Il faut d’abord se rappeler deux choses : que Dieu seul est Saint et aussi que nous sommes tous appelés à la sainteté, « Soyez saints, vous aussi, comme votre Père céleste est saint », demande Jésus.
Oui, la sainteté est notre vocation de baptisés, de chrétiens.
La grande foule, la multitude des bienheureux que nous célébrons en cette fête de la Toussaint sont des gens comme nous, faits de la même pâte humaine, avec leur tempérament, leurs imperfections, leurs contradictions, leurs failles même et leurs péchés ; marqués, comme nous, par toutes sortes de conditionnements : culturels, éducatifs, sociaux et le contexte propre à leur génération.
Ces hommes, ces femmes, ces jeunes, ces enfants de tous les temps sont saints parce qu’ils ont pris au sérieux leur baptême ; parce qu’ils se sont efforcés de mettre en pratique l’Évangile parfois jusqu’au don de leur vie ; parce qu’ils ont reflété quelque chose du Visage de Dieu ; parce qu’ils ont mis en œuvre dans leur vie ces Béatitudes dont nous venons d’entendre la proclamation, béatitudes qui sont le programme de vie de tout baptisé, « la carte d’identité du chrétien » dit le Pape François.
Les saints restituent, à chaque siècle, à chaque époque, et selon des besoins toujours nouveaux, le Visage éternel du Dieu trois fois saint.
Sans eux, le message évangélique aurait perdu de sa saveur et de sa vitalité.
S’ils sont saints ce n’est pas parce qu’ils sont parfaits ou des héros dont l’exemple est inimitable mais ils sont saints parce qu’ils ont laissé l’Esprit de Dieu faire en eux une œuvre de purification, de guérison, de conversion, de sanctification qui leur a permis de s’ajuster à Dieu, de suivre le Christ en étant comme Lui doux et humbles de cœur, miséricordieux, assoiffés de justice, artisans de paix, compatissants.
Les saints, hier et aujourd’hui, sont indispensables parce qu’ils actualisent la Présence de Dieu et la reflètent au cœur de notre histoire humaine.
En cette grande fête d’aujourd’hui, l’Église ne veut pas seulement nous faire admirer le long cortège des saints et saintes de tous les temps qui ont marqué l’histoire de l’Église et qui figurent chaque jour au calendrier. Mais l’Église veut aussi célébrer en ce jour les saints et les saintes qui n’ont pas laissé leur nom dans l’histoire, qui n’ont pas été portés sur les autels mais qui, jour après jour, humblement ont accompli leur tâche, selon leur vocation d’époux et de parents, de consacrés, de missionnaires ou de pasteurs, ou encore de simples fidèles-chrétiens, dans l’ordinaire de leur existence faite de joies, d’épreuves, de difficultés, de souffrances…
Cette fête de la Toussaint nous rappelle donc que notre vocation de baptisés est d’être, chacun à notre manière, selon nos facultés, notre tempérament, notre appel particulier, (d’être) reflet de Dieu, reflet du Christ.
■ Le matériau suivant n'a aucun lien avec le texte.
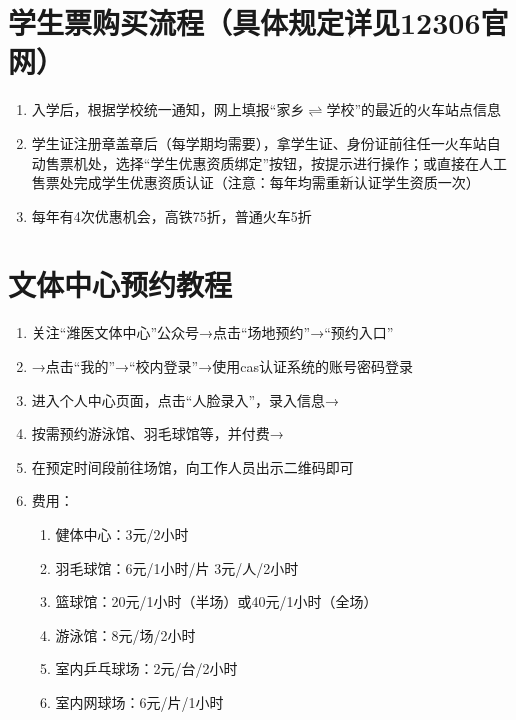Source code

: \section[学生票购买流程（具体规定详见12306官网）]{学生票购买流程（具体规定详见12306官网）}
\begin{enumerate}
    \item 入学后，根据学校统一通知，网上填报“家乡$\rightleftharpoons$学校”的最近的火车站点信息
    \item 学生证注册章盖章后（每学期均需要），拿学生证、身份证前往任一火车站自动售票机处，选择“学生优惠资质绑定”按钮，按提示进行操作；或直接在人工售票处完成学生优惠资质认证（注意：每年均需重新认证学生资质一次）
    \item 每年有4次优惠机会，高铁75折，普通火车5折
\end{enumerate}

\section[文体中心预约教程]{文体中心预约教程}
\label{sports_center}
\begin{enumerate}
    \item 关注“潍医文体中心”公众号→点击“场地预约”→“预约入口”
    \item →点击“我的”→“校内登录”→使用cas认证系统的账号密码登录
    \item 进入个人中心页面，点击“人脸录入”，录入信息→
    \item 按需预约\footnotemark 游泳馆、羽毛球馆等，并付费→
    \item 在预定时间段前往场馆，向工作人员出示二维码\footnotemark 即可
    \item 费用：
    \begin{enumerate}
        \item 健体中心：3元/2小时
        \item 羽毛球馆：6元/1小时/片 3元/人/2小时
        \item 篮球馆：20元/1小时（半场）或40元/1小时（全场）
        \item 游泳馆：8元/场/2小时
        \item 室内乒乓球场：2元/台/2小时
        \item 室内网球场：6元/片/1小时
    \end{enumerate}
\end{enumerate}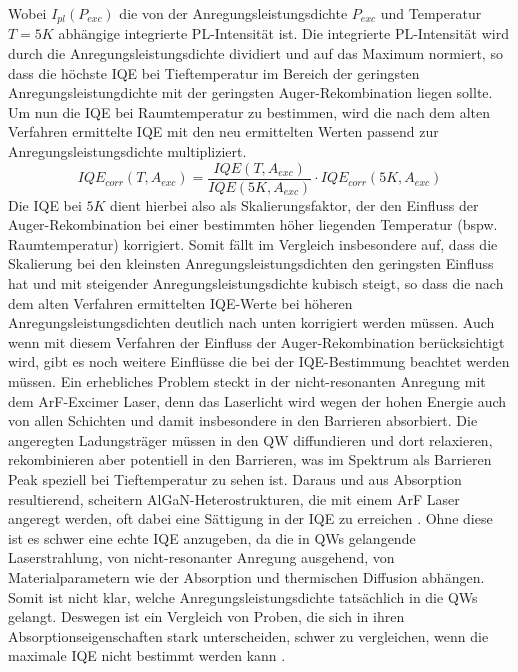 \noindent
\newline
Wobei $I_{pl}(P_{exc})$ die von der Anregungsleistungsdichte $P_{exc}$ und Temperatur $T = 5K$ abhängige integrierte PL-Intensität ist. Die integrierte PL-Intensität wird durch die Anregungsleistungsdichte dividiert und auf das Maximum normiert, so dass die höchste IQE bei Tieftemperatur im Bereich der geringsten Anregungsleistungdichte mit der geringsten Auger-Rekombination liegen sollte. Um nun die IQE bei Raumtemperatur zu bestimmen, wird die nach dem alten Verfahren ermittelte IQE mit den neu ermittelten Werten passend zur Anregungsleistungsdichte multipliziert. 
\begin{equation}
    IQE_{corr}(T, A_{exc}) = \frac{IQE(T,A_{exc})}{IQE(5K,A_{exc})} \cdot IQE_{corr}(5K,A_{exc})
    \label{eq:iqetrue300k}
\end{equation}
Die IQE bei $5K$ dient hierbei also als Skalierungsfaktor, der den Einfluss der Auger-Rekombination bei einer bestimmten höher liegenden Temperatur (bspw. Raumtemperatur) korrigiert. Somit fällt im Vergleich insbesondere auf, dass die Skalierung bei den kleinsten Anregungsleistungsdichten den geringsten Einfluss hat und mit steigender Anregungsleistungsdichte kubisch steigt, so dass die nach dem alten Verfahren ermittelten IQE-Werte bei höheren Anregungsleistungsdichten deutlich nach unten korrigiert werden müssen. \newline
Auch wenn mit diesem Verfahren der Einfluss der Auger-Rekombination berücksichtigt wird, gibt es noch weitere Einflüsse die bei der IQE-Bestimmung beachtet werden müssen. Ein erhebliches Problem steckt in der nicht-resonanten Anregung mit dem ArF-Excimer Laser, denn das Laserlicht wird wegen der hohen Energie auch von allen Schichten und damit insbesondere in den Barrieren absorbiert. Die angeregten Ladungsträger müssen in den QW diffundieren und dort relaxieren, rekombinieren aber potentiell in den Barrieren, was im Spektrum als Barrieren Peak speziell bei Tieftemperatur zu sehen ist.
\newline
Daraus und aus Absorption resultierend, scheitern AlGaN-Heterostrukturen, die mit einem ArF Laser angeregt werden, oft dabei eine Sättigung in der IQE zu erreichen \cite{doi:10.1063/1.4965298}. Ohne diese ist es schwer eine echte IQE anzugeben, da die in QWs gelangende Laserstrahlung, von nicht-resonanter Anregung ausgehend, von Materialparametern wie der Absorption und thermischen Diffusion abhängen. Somit ist nicht klar, welche Anregungsleistungsdichte tatsächlich in die QWs gelangt. Deswegen ist ein Vergleich von Proben, die sich in ihren Absorptionseigenschaften stark unterscheiden, schwer zu vergleichen, wenn die maximale IQE nicht bestimmt werden kann \cite{doi:10.1063/1.5044383}. 

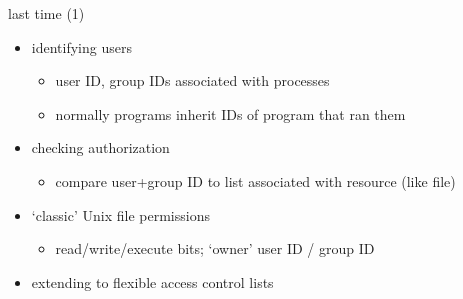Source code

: \date{}
\title{}
\date{}

\begin{frame}
    \titlepage
\end{frame}

\begin{frame}{last time (1)}
    \begin{itemize}
    \item identifying users
        \begin{itemize}
        \item user ID, group IDs associated with processes
        \item normally programs inherit IDs of program that ran them
        \end{itemize}
    \item checking authorization
        \begin{itemize}
        \item compare user+group ID to list associated with resource (like file)
        \end{itemize}
    \item `classic' Unix file permissions
        \begin{itemize}
        \item read/write/execute bits; `owner' user ID / group ID
        \end{itemize}
    \item extending to flexible access control lists
    \end{itemize}
\end{frame}

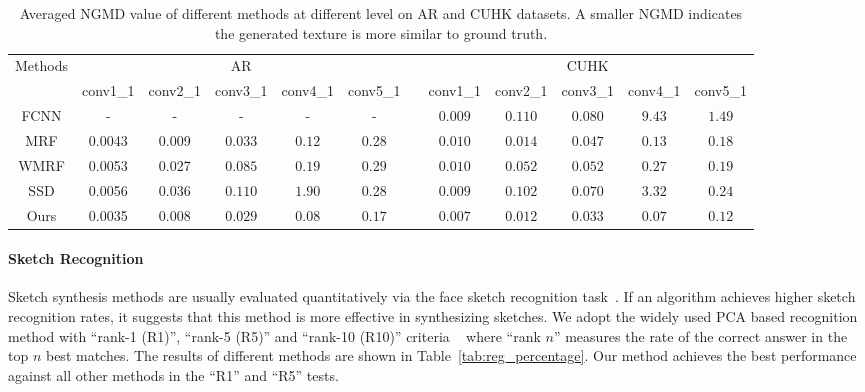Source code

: \documentclass[10pt,twocolumn,letterpaper]{article}
\begin{document}
\begin{table}[htbp]
\begin{center}
{\small
\begin{tabular}{ccccccccccccc}
\hline
\multicolumn{2}{c|}{\multirow {2}{*}{Methods}} &\multicolumn{5}{c}{AR} & & \multicolumn{5}{c}{CUHK} \\
\cline{3-7} \cline{9-13} \multicolumn{2}{c|}{} & conv1\_1 & conv2\_1 & conv3\_1 & conv4\_1 & conv5\_1 & &
 conv1\_1 & conv2\_1 & conv3\_1 & conv4\_1 & conv5\_1  \\
\hline
\multicolumn{2}{c|}{FCNN} & - & - & - & - & - & & { $0.009$} &{ $0.110$} & {$0.080$} & {$9.43$} & {$1.49$}  \\
\multicolumn{2}{c|}{MRF} & 0.0043 & 0.009 & {$0.033$}  & {$0.12$} & 0.28 & & { $0.010$} &{ $0.014$} & {$0.047$} & $0.13$ & $0.18$  \\
\multicolumn{2}{c|}{WMRF} & 0.0053 & 0.027 & {$0.085$}  & {$0.19$} & 0.29 & & { $0.010$} &{ $0.052$} & {$0.052$} & {$0.27$} & {$0.19$}  \\
\multicolumn{2}{c|}{SSD} & 0.0056 & 0.036 & {$0.110$} & {$1.90$} & 0.28 & & { $0.009$} &{ $0.102$} & {$0.070$} & {$3.32$} & {$0.24$}  \\
\multicolumn{2}{c|}{Ours} & {\color{red} 0.0035} & {\color{red} 0.008} & {\color{red} $0.029$} & {\color{red} $0.08$} & {\color{red} $0.17$} & & {\color{red}$0.007$} &{\color{red} $0.012$} & {\color{red} $0.033$} & {\color{red} $0.07$} & {\color{red} $0.12$}  \\
\hline
\end{tabular}
}
\end{center}
\caption{Averaged NGMD value of different methods at different level on AR and CUHK datasets. A smaller NGMD indicates the generated texture is more similar to ground truth.}
\label{tab:NGMD}
\end{table}

\paragraph*{Sketch Recognition} Sketch synthesis methods are usually evaluated quantitatively  via the face sketch recognition task~\cite{song2014real,wang2009face,zhang2015end,zhou2012markov}. If an algorithm achieves higher sketch recognition rates, it suggests that this method is more effective in synthesizing sketches. We adopt the widely used PCA based recognition method with ``rank-1 (R1)'', ``rank-5 (R5)'' and ``rank-10 (R10)'' criteria ~\cite{wang2009face} where ``rank $n$'' measures the rate of the correct answer in the top $n$ best matches. The results of different methods are shown in Table~\ref{tab:reg_percentage}. Our method achieves the best performance against all other methods in the ``R1'' and ``R5'' tests. 
\end{document}

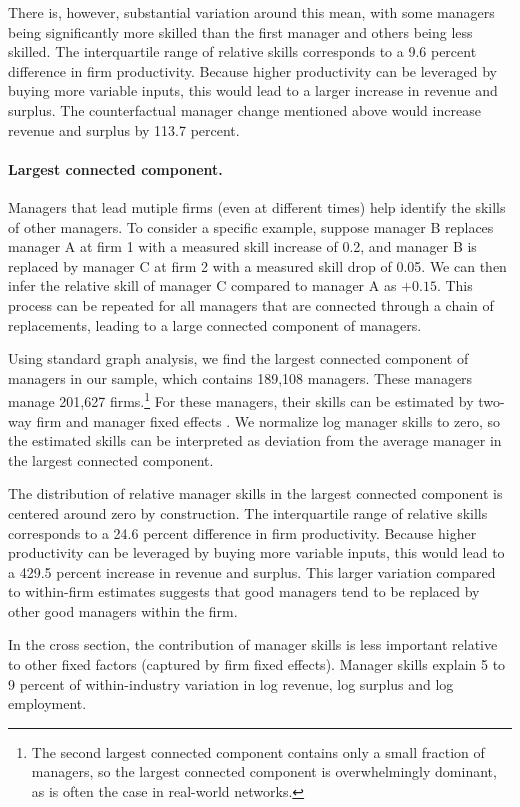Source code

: \documentclass[11pt,a4paper]{article}
\begin{document}
There is, however, substantial variation around this mean, with some managers being significantly more skilled than the first manager and others being less skilled. The interquartile range of relative skills corresponds to a 9.6 percent difference in firm productivity. Because higher productivity can be leveraged by buying more variable inputs, this would lead to a larger increase in revenue and surplus. The counterfactual manager change mentioned above would increase revenue and surplus by 113.7 percent.


\paragraph{Largest connected component.}
Managers that lead mutiple firms (even at different times) help identify the skills of other managers. To consider a specific example, suppose manager B replaces manager A at firm 1 with a measured skill increase of 0.2, and manager B is replaced by manager C at firm 2 with a measured skill drop of 0.05. We can then infer the relative skill of manager C compared to manager A as $+0.15$. This process can be repeated for all managers that are connected through a chain of replacements, leading to a large connected component of managers.

Using standard graph analysis, we find the largest connected component of managers in our sample, which contains 189,108 managers. These managers manage 201,627 firms.\footnote{The second largest connected component contains only a small fraction of managers, so the largest connected component is overwhelmingly dominant, as is often the case in real-world networks.} For these managers, their skills can be estimated by two-way firm and manager fixed effects \citep{Abowd1999Econometrica,reghdfe}. We normalize log manager skills to zero, so the estimated skills can be interpreted as deviation from the average manager in the largest connected component. 

The distribution of relative manager skills in the largest connected component is centered around zero by construction. The interquartile range of relative skills corresponds to a 24.6 percent difference in firm productivity. Because higher productivity can be leveraged by buying more variable inputs, this would lead to a 429.5 percent increase in revenue and surplus. This larger variation compared to within-firm estimates suggests that good managers tend to be replaced by other good managers within the firm. 

In the cross section, the contribution of manager skills is less important relative to other fixed factors (captured by firm fixed effects). Manager skills explain 5 to 9 percent of within-industry variation in log revenue, log surplus and log employment.
\end{document}
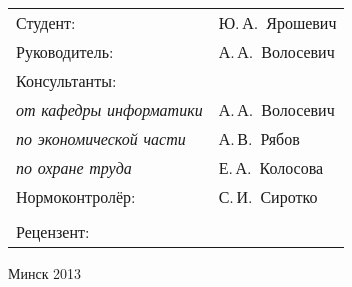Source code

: \begin{titlepage}
\begin{center}
    \begin{tabular}{ p{}p{} }
      Студент: & Ю.\,А.~Ярошевич \\
      Руководитель: & А.\,А.~Волосевич \\
      Консультанты: &\\
      \hspace*{3ex}\emph{от кафедры информатики} & А.\,А.~Волосевич \\
      \hspace*{3ex}\emph{по экономической части} & А.\,В.~Рябов \\
      \hspace*{3ex}\emph{по охране труда} & Е.\,А.~Колосова \\
      Нормоконтролёр: & С.\,И.~Сиротко\\
      & \\
      Рецензент: &
    \end{tabular}
    
    \vfill
    {\normalsize Минск 2013}
  \end{center}
\end{titlepage}
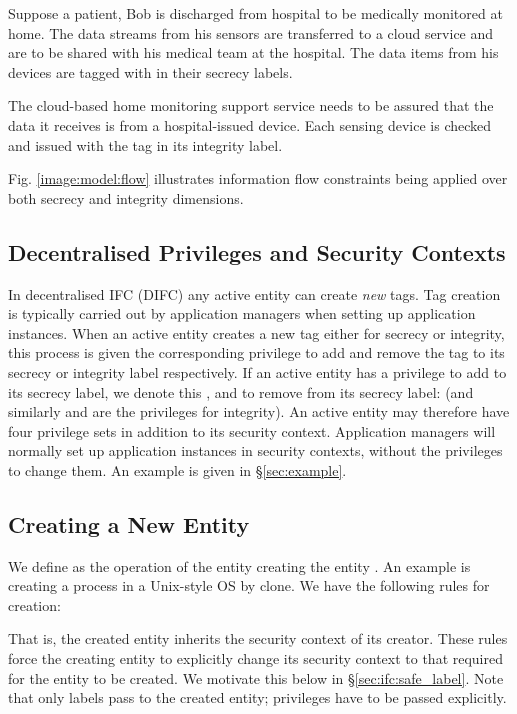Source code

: \documentclass[10pt,journal,compsoc]{IEEEtran}
\begin{document}
Suppose a patient, Bob is discharged from hospital to be medically monitored  at home. The data streams from his sensors are transferred to a cloud service and are to be shared with his medical team at the hospital. The data items from his devices are tagged with  in their secrecy labels.


The cloud-based home monitoring support service needs to be assured that the data it receives is 
from a hospital-issued device. 
Each sensing device is checked and issued with the tag  in its integrity label.

Fig. \ref{image:model:flow} illustrates information flow constraints being applied over both secrecy and integrity dimensions.



\subsection{Decentralised Privileges and Security Contexts}
\label{sec:ifc:privileges}


In decentralised IFC (DIFC) any active entity can create \emph{new} tags. Tag creation is typically carried out by application managers when setting up application instances.
When an active entity creates a new tag either for secrecy or integrity, this process is given the corresponding privilege to add and remove the tag to its secrecy or integrity label respectively. If an active entity  has a privilege to add  to its secrecy label, we denote this , and to remove  from its secrecy label:  (and similarly  and  are the privileges for integrity). 
An active entity may therefore have four privilege sets in addition to its security context.
Application managers will normally set up application instances in security contexts, without the privileges to change them. An example is given in \S\ref{sec:example}.


\subsection{Creating a New Entity}
\label{sec:ifc:create}

We define  as the operation of the entity  creating the entity . An example is creating a process in a Unix-style OS by {\small \textsf{clone}}. We have the following rules for creation:

That is, the created entity inherits the security context of its creator. These rules force the creating entity to explicitly change its security context to that required for the entity to be created. We motivate this below in \S\ref{sec:ifc:safe_label}.
Note that only labels pass to the created entity; privileges 
have to be passed explicitly.
\end{document}
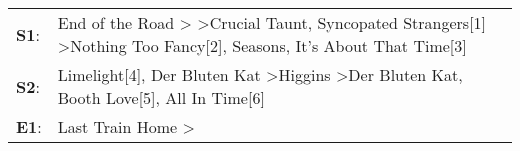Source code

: \begin{supertabular}{p{0.03\textwidth}p{0.92\textwidth}}
 \textbf{S1}:  &  End of the Road\textsuperscript{} \textgreater {}\textsuperscript{} \textgreater \enspace Crucial Taunt\textsuperscript{}, \enspace Syncopated Strangers[1]\textsuperscript{} \textgreater \enspace Nothing Too Fancy[2]\textsuperscript{}, \enspace Seasons\textsuperscript{}, \enspace It's About That Time[3]\textsuperscript{}  \enspace  \\
 \textbf{S2}:  &                                                                          Limelight[4]\textsuperscript{}, \enspace Der Bluten Kat\textsuperscript{} \textgreater \enspace Higgins\textsuperscript{} \textgreater \enspace Der Bluten Kat\textsuperscript{}, \enspace Booth Love[5]\textsuperscript{}, \enspace All In Time[6]\textsuperscript{}  \enspace  \\
 \textbf{E1}:  &                                                                                                                                                                                                                                                                 Last Train Home\textsuperscript{} \textgreater {}\textsuperscript{}  \enspace  \\
\end{supertabular}
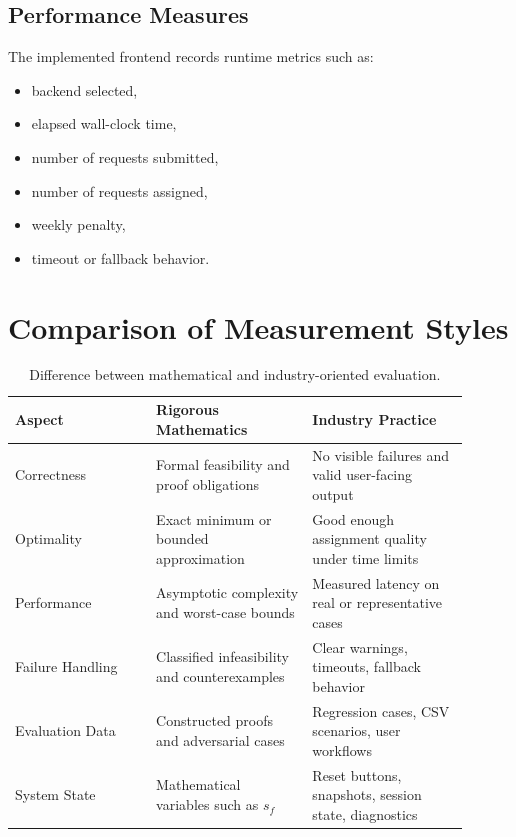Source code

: \documentclass[12pt,a4paper]{article}
\begin{document}
\subsection{Performance Measures}

The implemented frontend records runtime metrics such as:

\begin{itemize}[noitemsep]
    \item backend selected,
    \item elapsed wall-clock time,
    \item number of requests submitted,
    \item number of requests assigned,
    \item weekly penalty,
    \item timeout or fallback behavior.
\end{itemize}

\section{Comparison of Measurement Styles}

\begin{table}[h]
\centering
\renewcommand{\arraystretch}{1.25}
\begin{tabular}{p{0.28\linewidth} p{0.31\linewidth} p{0.31\linewidth}}
\toprule
\textbf{Aspect} & \textbf{Rigorous Mathematics} & \textbf{Industry Practice} \\
\midrule
Correctness & Formal feasibility and proof obligations & No visible failures and valid user-facing output \\
Optimality & Exact minimum or bounded approximation & Good enough assignment quality under time limits \\
Performance & Asymptotic complexity and worst-case bounds & Measured latency on real or representative cases \\
Failure Handling & Classified infeasibility and counterexamples & Clear warnings, timeouts, fallback behavior \\
Evaluation Data & Constructed proofs and adversarial cases & Regression cases, CSV scenarios, user workflows \\
System State & Mathematical variables such as $s_f$ & Reset buttons, snapshots, session state, diagnostics \\
\bottomrule
\end{tabular}
\caption{Difference between mathematical and industry-oriented evaluation.}
\end{table}
\end{document}

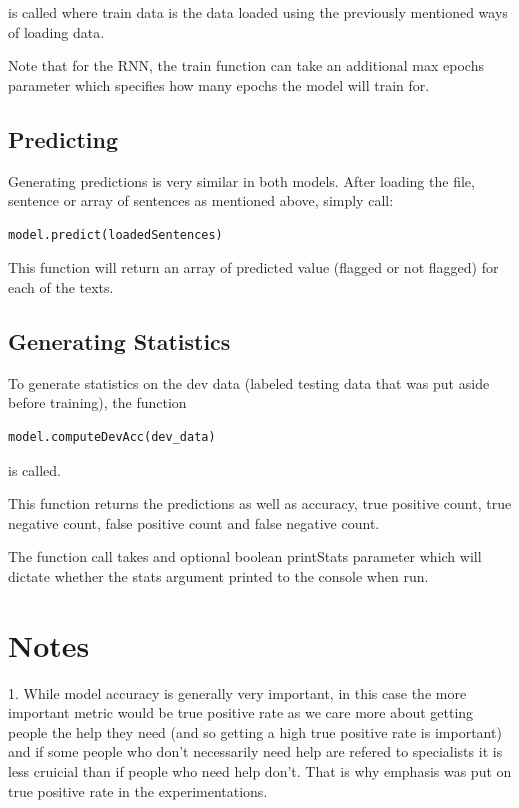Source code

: \documentclass[twoside,twocolumn]{article}
\begin{document}
is called where train data is the data loaded using the previously mentioned ways of loading data.

Note that for the RNN, the train function can take an additional max epochs parameter which specifies
how many epochs the model will train for.

\subsection{Predicting}

Generating predictions is very similar in both models. After loading the file, sentence or array of sentences
as mentioned above, simply call:

\begin{lstlisting}
model.predict(loadedSentences)
\end{lstlisting}

This function will return an array of predicted value (flagged or not flagged) for each of the texts.


\subsection{Generating Statistics}

To generate statistics on the dev data (labeled testing data that was put aside before training),
the function
\begin{lstlisting}
model.computeDevAcc(dev_data)
\end{lstlisting}
is called.

This function returns the predictions as well as accuracy, true positive count, true negative count,
 false positive count and false negative count.

The function call takes and optional boolean printStats parameter which will dictate whether the stats argument
printed to the console when run.

\section{Notes} 

1. While model accuracy is generally very important, in this case the more important metric
would be true positive rate as we care more about getting people the help they need (and so
getting a high true  positive rate is important) and if some people who don't necessarily need
help are refered to specialists it is less cruicial than if people who need help don't. That
is why emphasis was put on true positive rate in the experimentations.
\end{document}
Concrètement, ça signifie que nous devons prêter au Seigneur notre visage, nos mains, notre sourire, notre accueil, notre bonté, notre amitié, notre générosité, en un mot toutes ces choses simples mais belles qui transfigurent la vie et lui donnent de l’éclat.
Il s’agit discrètement de payer de notre personne et d’apporter partout où nous vivons et où nous allons le visage de l’espérance, du courage, de la joie, de la beauté et de la paix intérieures. Selon la belle expression de St Paul, nous sommes les ambassadeurs de Dieu, quelle magnifique vocation !
Si nous vénérons les saints, ce n’est pas seulement pour commémorer les « héros » d’une histoire passée et nous émouvoir des fiorettis attachées à leur légende, mais nous les vénérons pour en prendre la suite parce que le Seigneur, à travers nous, veut manifester aux hommes de ce temps son inépuisable Amour.
Madeleine Delbrêl, laïque des temps modernes au 20ème siècle, écrivait ceci : « Il y a des gens (les consacrés) que Dieu prend et met à part… Il y en a d’autres que le Seigneur laisse dans la masse, qu’il ne retire pas du monde… Nous autres, disait-elle, nous autres, gens de la rue, croyons de toutes nos forces que cette rue, que ce monde où Dieu nous a mis, est pour nous le lieu de notre sainteté ».